Wilderness heart | Black Mountain | 6.5
Por falar em bipolaridade… O Black Mountain passa por um conflito ainda mais complicado, já que os canadenses tentam crescer e aparecer, sem se virar um Kings of Leon. O equilíbrio é dificílimo, e eles ainda não o encontraram (procuram desde o anterior, In the future). O triste é que eles são competentes no que fazem, entendem muito bem alguns símbolos do rock psicodélico dos anos setenta (a faixa Radiant hearts, uma balada de quebrar corações, mataria o Robert Plant de orgulho), mas não conseguem vencer a impressão de que eles ocupam uma espécie de segunda divisão do indie rock, talvez reverentes demais aos ídolos. Acaba que não faz muita diferença ouvir este disco ou qualquer outro lançado nos anos 1970 por bandas que sumiram na sombra de um Neil Young, de um Greatful Dead. Mas, apesar disso tudo, está longe de ser um disco medíocre.

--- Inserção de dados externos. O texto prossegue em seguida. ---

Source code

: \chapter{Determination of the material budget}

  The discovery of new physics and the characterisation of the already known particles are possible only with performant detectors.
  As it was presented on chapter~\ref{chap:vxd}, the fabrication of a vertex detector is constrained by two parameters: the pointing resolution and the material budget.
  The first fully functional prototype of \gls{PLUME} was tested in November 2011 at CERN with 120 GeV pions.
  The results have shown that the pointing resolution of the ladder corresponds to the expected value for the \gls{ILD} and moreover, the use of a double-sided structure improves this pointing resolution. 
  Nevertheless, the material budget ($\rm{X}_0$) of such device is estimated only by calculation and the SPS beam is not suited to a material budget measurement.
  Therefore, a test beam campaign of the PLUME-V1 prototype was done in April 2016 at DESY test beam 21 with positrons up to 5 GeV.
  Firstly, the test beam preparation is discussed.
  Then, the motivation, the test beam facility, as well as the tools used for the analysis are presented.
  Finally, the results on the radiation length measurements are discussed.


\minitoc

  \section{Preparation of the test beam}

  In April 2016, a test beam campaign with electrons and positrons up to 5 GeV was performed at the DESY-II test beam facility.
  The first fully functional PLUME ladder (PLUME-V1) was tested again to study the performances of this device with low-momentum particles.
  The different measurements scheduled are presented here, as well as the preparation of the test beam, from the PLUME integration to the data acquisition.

PS: A mixtape de setembro, que me orgulha muito, chega nesta quinta-feira, dia 30, um pouco mais cedo do que o habitual. Entre 18h e 19h. Espero vocês, ok?
2 ou 3 parágrafos | Ilha do medo
No DVD de New York, New York (1977), Martin Scorsese conta que projetou o filme como uma espécie de experimento. A ideia era se apropriar dos grandes musicais hollywoodianos, mas com um olhar realista que estava muito em voga nos anos 1970. Uma América de arquitetura falsa — em miniaturas de neon — e sentimentos desvairados, imperfeitos. Acredito que o filme tenha incomodado muita gente (foi fiasco de bilheteria) por deixar a impressão de uma mistura heterogênea, muito desequilibrada (e curiosíssima, mas aí é outra história), entre dois cinemas.

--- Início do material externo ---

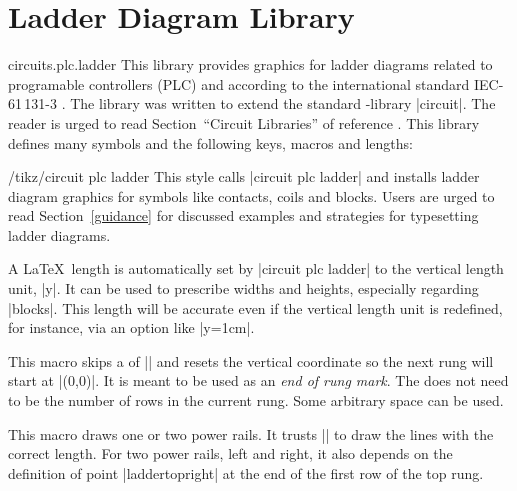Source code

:\documentclass[a4paper]{ltxdoc}
\begin{document}
\section{Ladder Diagram Library}

\begin{pgflibrary}{circuits.plc.ladder}
This library provides graphics for ladder diagrams related to programable controllers (PLC) and according to the international standard IEC-61\,131-3 \cite{61131}. The library was written to extend the standard \tikzname-library |circuit|. The reader is urged to read Section~``Circuit Libraries'' of reference \cite{Tantau}.
This library defines many symbols and the following keys, macros and lengths:

\begin{key}{/tikz/circuit plc ladder}
This style calls |circuit plc ladder| and installs ladder diagram graphics for symbols like contacts, coils and blocks. Users are urged to read Section~\ref{guidance} for discussed examples and strategies for typesetting ladder diagrams.
\end{key}

\begin{command}{{\ladderskip}}
A \LaTeX\ length is automatically set by |circuit plc ladder| to the vertical length unit, |y|. It can be used to prescribe widths and heights, especially regarding |blocks|. This length will be accurate even if the vertical length unit is redefined, for instance, via an option like |y=1cm|.
\end{command}

\begin{command}{{\ladderrungend}}
This macro skips a  of |\ladderskip| and resets the vertical coordinate so the next rung will start at |(0,0)|. It is meant to be used as an \emph{end of rung mark}. The  does not need to be the number of rows in the current rung. Some arbitrary space can be used.
\end{command}

\begin{command}{{\ladderpowerrails}}
This macro draws one or two power rails. It trusts |\ladderrungend| to draw the lines with the correct length. For two power rails, left and right, it also depends on the definition of point |laddertopright| at the end of the first row of the top rung.
\end{command}


\end{pgflibrary}
\end{document}
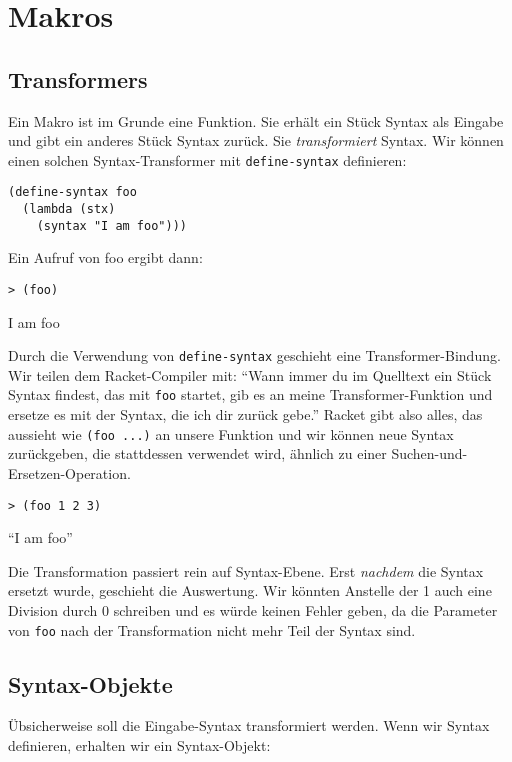 \section{Makros} 
\label{makros}
\subsection{Transformers}

Ein Makro ist im Grunde eine Funktion. Sie erhält ein Stück Syntax als Eingabe und gibt ein anderes Stück Syntax zurück. Sie \textit{transformiert} Syntax. Wir können einen solchen Syntax-Transformer mit \texttt{define-syntax} definieren:

\begin{lstlisting}
(define-syntax foo
  (lambda (stx)
    (syntax "I am foo")))
\end{lstlisting}

Ein Aufruf von foo ergibt dann:

\begin{lstlisting}
> (foo)
\end{lstlisting}
{\routput {\qq}I am foo{\qq}}

Durch die Verwendung von \texttt{define-syntax} geschieht eine Transformer-Bindung. Wir teilen dem Racket-Compiler mit: ``Wann immer du im Quelltext ein Stück Syntax findest, das mit \texttt{foo} startet, gib es an meine Transformer-Funktion und ersetze es mit der Syntax, die ich dir zurück gebe.'' Racket gibt also alles, das aussieht wie \texttt{(foo ...)} an unsere Funktion und wir können neue Syntax zurückgeben, die stattdessen verwendet wird, ähnlich zu einer Suchen-und-Ersetzen-Operation.

\begin{lstlisting}
> (foo 1 2 3)
\end{lstlisting}
{\routput ``I am foo''}

Die Transformation passiert rein auf Syntax-Ebene. Erst \textit{nachdem} die Syntax ersetzt wurde, geschieht die Auswertung. Wir könnten Anstelle der 1 auch eine Division durch 0 schreiben und es würde keinen Fehler geben, da die Parameter von \texttt{foo} nach der Transformation nicht mehr Teil der Syntax sind.

\subsection{Syntax-Objekte}
Übsicherweise soll die Eingabe-Syntax transformiert werden. Wenn wir Syntax definieren, erhalten wir ein Syntax-Objekt:


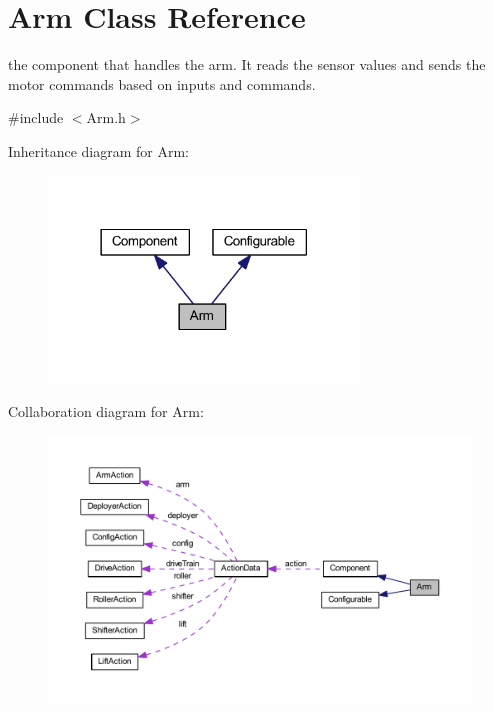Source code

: \hypertarget{class_arm}{
\section{\-Arm \-Class \-Reference}
\label{class_arm}
}


the component that handles the arm. \-It reads the sensor values and sends the motor commands based on inputs and commands.  




{\ttfamily \#include $<$\-Arm.\-h$>$}



\-Inheritance diagram for \-Arm\-:\nopagebreak
\begin{figure}[H]
\begin{center}
\leavevmode
\includegraphics[width=234pt]{class_arm__inherit__graph}
\end{center}
\end{figure}


\-Collaboration diagram for \-Arm\-:\nopagebreak
\begin{figure}[H]
\begin{center}
\leavevmode
\includegraphics[width=350pt]{class_arm__coll__graph}
\end{center}
\end{figure}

Quando li que Ilha do medo seria um filme assumidamente artificial, inspirado num livro quase pulp de Dennis Lehane, fui correndo comparar aquele Scorsese (de 35 anos) com este aqui (já sessentão). E, como não?, lembrar da distância que separa o diretor de Last waltz (1978) do de Shine a light (2008), dois documentários sobre concertos de rock. No primeiro caso, ele filmou a despedida do The Band — um episódio que provocaria comoção independentemente da existência do filme. No segundo, preferiu encenar um show particular dos Rolling Stones — um momento cuidadosamente planejado para o filme (nas cenas finais, para acentuar esse tom de farsa, o diretor manipula a imagem com efeitos especiais).
Daí que Ilha do medo (4/5) me parece muito coerente com esse Scorsese de Shine a light (talvez este Shutter Island seja o grande filme dessa fase). O realismo é totalmente diluído num jogo de ilusões montado com as referências cinematográficas do diretor. Não é mais o caso de somar A (fantasia) e B (realismo), mas combinar uma infinidade de signos — filmes B, Hitchcock, surrealismo, horror, noir, romance — num redemoinho de imagens que acaba por derrubar o chão do espectador. Se não devemos confiar no narrador do filme, em quem acreditaremos? É esse tipo de incômodo — mais sutil, mais sofisticado — que Scorsese parece interessado em procurar.